● **What this task involves**: The lines that make up this material should each be returned exactly.
--- START ---
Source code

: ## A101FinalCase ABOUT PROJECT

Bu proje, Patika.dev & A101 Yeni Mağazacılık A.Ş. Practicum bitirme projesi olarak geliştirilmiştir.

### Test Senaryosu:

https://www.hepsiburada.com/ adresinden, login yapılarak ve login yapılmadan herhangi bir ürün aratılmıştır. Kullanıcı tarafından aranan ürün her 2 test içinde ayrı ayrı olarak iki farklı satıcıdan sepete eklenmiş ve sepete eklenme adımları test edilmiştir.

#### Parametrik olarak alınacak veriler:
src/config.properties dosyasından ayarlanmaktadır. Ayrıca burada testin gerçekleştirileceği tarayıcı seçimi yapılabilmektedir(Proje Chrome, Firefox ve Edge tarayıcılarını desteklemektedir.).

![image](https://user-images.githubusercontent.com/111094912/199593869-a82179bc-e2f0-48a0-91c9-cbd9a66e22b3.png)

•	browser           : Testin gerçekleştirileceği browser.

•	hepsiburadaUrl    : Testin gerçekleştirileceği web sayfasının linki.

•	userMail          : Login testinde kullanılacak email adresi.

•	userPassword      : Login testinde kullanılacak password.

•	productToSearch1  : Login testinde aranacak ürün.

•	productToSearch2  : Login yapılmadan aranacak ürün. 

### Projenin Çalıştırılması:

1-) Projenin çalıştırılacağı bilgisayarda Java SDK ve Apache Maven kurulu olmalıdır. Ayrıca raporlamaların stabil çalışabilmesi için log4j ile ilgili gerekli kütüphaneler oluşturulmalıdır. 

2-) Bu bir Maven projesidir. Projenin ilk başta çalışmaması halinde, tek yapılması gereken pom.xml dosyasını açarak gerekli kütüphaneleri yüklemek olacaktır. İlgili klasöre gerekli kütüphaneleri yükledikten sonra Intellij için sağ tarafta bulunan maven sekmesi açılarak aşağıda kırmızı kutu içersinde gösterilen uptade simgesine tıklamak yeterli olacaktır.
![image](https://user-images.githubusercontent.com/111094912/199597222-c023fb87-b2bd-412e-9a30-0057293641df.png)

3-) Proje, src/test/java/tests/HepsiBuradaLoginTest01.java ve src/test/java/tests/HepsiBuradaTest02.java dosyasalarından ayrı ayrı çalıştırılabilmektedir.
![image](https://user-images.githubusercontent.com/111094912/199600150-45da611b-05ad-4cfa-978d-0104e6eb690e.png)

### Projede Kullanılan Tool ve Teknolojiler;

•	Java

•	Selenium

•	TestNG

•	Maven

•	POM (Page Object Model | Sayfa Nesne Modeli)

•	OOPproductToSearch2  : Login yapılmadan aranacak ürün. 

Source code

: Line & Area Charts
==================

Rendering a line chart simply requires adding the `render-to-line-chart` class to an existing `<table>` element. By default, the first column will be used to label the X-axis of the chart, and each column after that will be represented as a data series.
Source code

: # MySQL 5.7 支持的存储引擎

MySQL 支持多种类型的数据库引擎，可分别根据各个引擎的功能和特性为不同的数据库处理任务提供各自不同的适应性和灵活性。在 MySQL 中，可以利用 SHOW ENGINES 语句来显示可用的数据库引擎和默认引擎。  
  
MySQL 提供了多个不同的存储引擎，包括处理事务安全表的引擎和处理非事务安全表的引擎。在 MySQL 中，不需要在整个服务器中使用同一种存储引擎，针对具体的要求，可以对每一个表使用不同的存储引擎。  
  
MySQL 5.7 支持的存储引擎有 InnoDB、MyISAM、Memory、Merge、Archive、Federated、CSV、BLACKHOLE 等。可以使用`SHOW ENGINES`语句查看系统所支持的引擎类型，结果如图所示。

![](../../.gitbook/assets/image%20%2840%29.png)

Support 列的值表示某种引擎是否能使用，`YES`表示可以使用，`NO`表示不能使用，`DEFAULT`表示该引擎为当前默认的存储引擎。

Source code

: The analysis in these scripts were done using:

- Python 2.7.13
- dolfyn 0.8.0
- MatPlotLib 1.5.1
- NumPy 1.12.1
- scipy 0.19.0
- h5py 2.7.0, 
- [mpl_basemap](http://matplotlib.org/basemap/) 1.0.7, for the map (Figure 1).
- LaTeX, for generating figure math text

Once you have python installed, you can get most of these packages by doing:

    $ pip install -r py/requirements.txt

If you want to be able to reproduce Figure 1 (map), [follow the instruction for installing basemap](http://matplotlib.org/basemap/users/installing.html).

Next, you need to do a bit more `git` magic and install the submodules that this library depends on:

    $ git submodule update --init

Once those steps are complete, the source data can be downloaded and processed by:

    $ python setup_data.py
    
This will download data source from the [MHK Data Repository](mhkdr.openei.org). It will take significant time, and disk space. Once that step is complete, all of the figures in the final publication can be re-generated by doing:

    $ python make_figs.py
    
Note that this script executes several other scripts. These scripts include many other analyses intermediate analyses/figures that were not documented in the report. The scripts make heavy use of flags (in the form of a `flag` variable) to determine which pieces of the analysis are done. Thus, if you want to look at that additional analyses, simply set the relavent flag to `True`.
--- END ---
● **Answer to the problem**:
Source code

: ## A101FinalCase ABOUT PROJECT

Bu proje, Patika.dev & A101 Yeni Mağazacılık A.Ş. Practicum bitirme projesi olarak geliştirilmiştir.

### Test Senaryosu:

https://www.hepsiburada.com/ adresinden, login yapılarak ve login yapılmadan herhangi bir ürün aratılmıştır. Kullanıcı tarafından aranan ürün her 2 test içinde ayrı ayrı olarak iki farklı satıcıdan sepete eklenmiş ve sepete eklenme adımları test edilmiştir.

#### Parametrik olarak alınacak veriler:
src/config.properties dosyasından ayarlanmaktadır. Ayrıca burada testin gerçekleştirileceği tarayıcı seçimi yapılabilmektedir(Proje Chrome, Firefox ve Edge tarayıcılarını desteklemektedir.).

![image](https://user-images.githubusercontent.com/111094912/199593869-a82179bc-e2f0-48a0-91c9-cbd9a66e22b3.png)

•	browser           : Testin gerçekleştirileceği browser.

•	hepsiburadaUrl    : Testin gerçekleştirileceği web sayfasının linki.

•	userMail          : Login testinde kullanılacak email adresi.

•	userPassword      : Login testinde kullanılacak password.

•	productToSearch1  : Login testinde aranacak ürün.

•	productToSearch2  : Login yapılmadan aranacak ürün. 

### Projenin Çalıştırılması:

1-) Projenin çalıştırılacağı bilgisayarda Java SDK ve Apache Maven kurulu olmalıdır. Ayrıca raporlamaların stabil çalışabilmesi için log4j ile ilgili gerekli kütüphaneler oluşturulmalıdır. 

2-) Bu bir Maven projesidir. Projenin ilk başta çalışmaması halinde, tek yapılması gereken pom.xml dosyasını açarak gerekli kütüphaneleri yüklemek olacaktır. İlgili klasöre gerekli kütüphaneleri yükledikten sonra Intellij için sağ tarafta bulunan maven sekmesi açılarak aşağıda kırmızı kutu içersinde gösterilen uptade simgesine tıklamak yeterli olacaktır.
![image](https://user-images.githubusercontent.com/111094912/199597222-c023fb87-b2bd-412e-9a30-0057293641df.png)

3-) Proje, src/test/java/tests/HepsiBuradaLoginTest01.java ve src/test/java/tests/HepsiBuradaTest02.java dosyasalarından ayrı ayrı çalıştırılabilmektedir.
![image](https://user-images.githubusercontent.com/111094912/199600150-45da611b-05ad-4cfa-978d-0104e6eb690e.png)

### Projede Kullanılan Tool ve Teknolojiler;

•	Java

•	Selenium

•	TestNG

•	Maven

•	POM (Page Object Model | Sayfa Nesne Modeli)

•	OOPproductToSearch2  : Login yapılmadan aranacak ürün. 

Source code

: Line & Area Charts
==================

Rendering a line chart simply requires adding the `render-to-line-chart` class to an existing `<table>` element. By default, the first column will be used to label the X-axis of the chart, and each column after that will be represented as a data series.
Source code

: # MySQL 5.7 支持的存储引擎

MySQL 支持多种类型的数据库引擎，可分别根据各个引擎的功能和特性为不同的数据库处理任务提供各自不同的适应性和灵活性。在 MySQL 中，可以利用 SHOW ENGINES 语句来显示可用的数据库引擎和默认引擎。  
  
MySQL 提供了多个不同的存储引擎，包括处理事务安全表的引擎和处理非事务安全表的引擎。在 MySQL 中，不需要在整个服务器中使用同一种存储引擎，针对具体的要求，可以对每一个表使用不同的存储引擎。  
  
MySQL 5.7 支持的存储引擎有 InnoDB、MyISAM、Memory、Merge、Archive、Federated、CSV、BLACKHOLE 等。可以使用`SHOW ENGINES`语句查看系统所支持的引擎类型，结果如图所示。

![](../../.gitbook/assets/image%20%2840%29.png)

Support 列的值表示某种引擎是否能使用，`YES`表示可以使用，`NO`表示不能使用，`DEFAULT`表示该引擎为当前默认的存储引擎。

Source code

: The analysis in these scripts were done using:

- Python 2.7.13
- dolfyn 0.8.0
- MatPlotLib 1.5.1
- NumPy 1.12.1
- scipy 0.19.0
- h5py 2.7.0, 
- [mpl_basemap](http://matplotlib.org/basemap/) 1.0.7, for the map (Figure 1).
- LaTeX, for generating figure math text

Once you have python installed, you can get most of these packages by doing:

    $ pip install -r py/requirements.txt

If you want to be able to reproduce Figure 1 (map), [follow the instruction for installing basemap](http://matplotlib.org/basemap/users/installing.html).

Next, you need to do a bit more `git` magic and install the submodules that this library depends on:

    $ git submodule update --init

Once those steps are complete, the source data can be downloaded and processed by:

    $ python setup_data.py
    
This will download data source from the [MHK Data Repository](mhkdr.openei.org). It will take significant time, and disk space. Once that step is complete, all of the figures in the final publication can be re-generated by doing:

    $ python make_figs.py
    
Note that this script executes several other scripts. These scripts include many other analyses intermediate analyses/figures that were not documented in the report. The scripts make heavy use of flags (in the form of a `flag` variable) to determine which pieces of the analysis are done. Thus, if you want to look at that additional analyses, simply set the relavent flag to `True`.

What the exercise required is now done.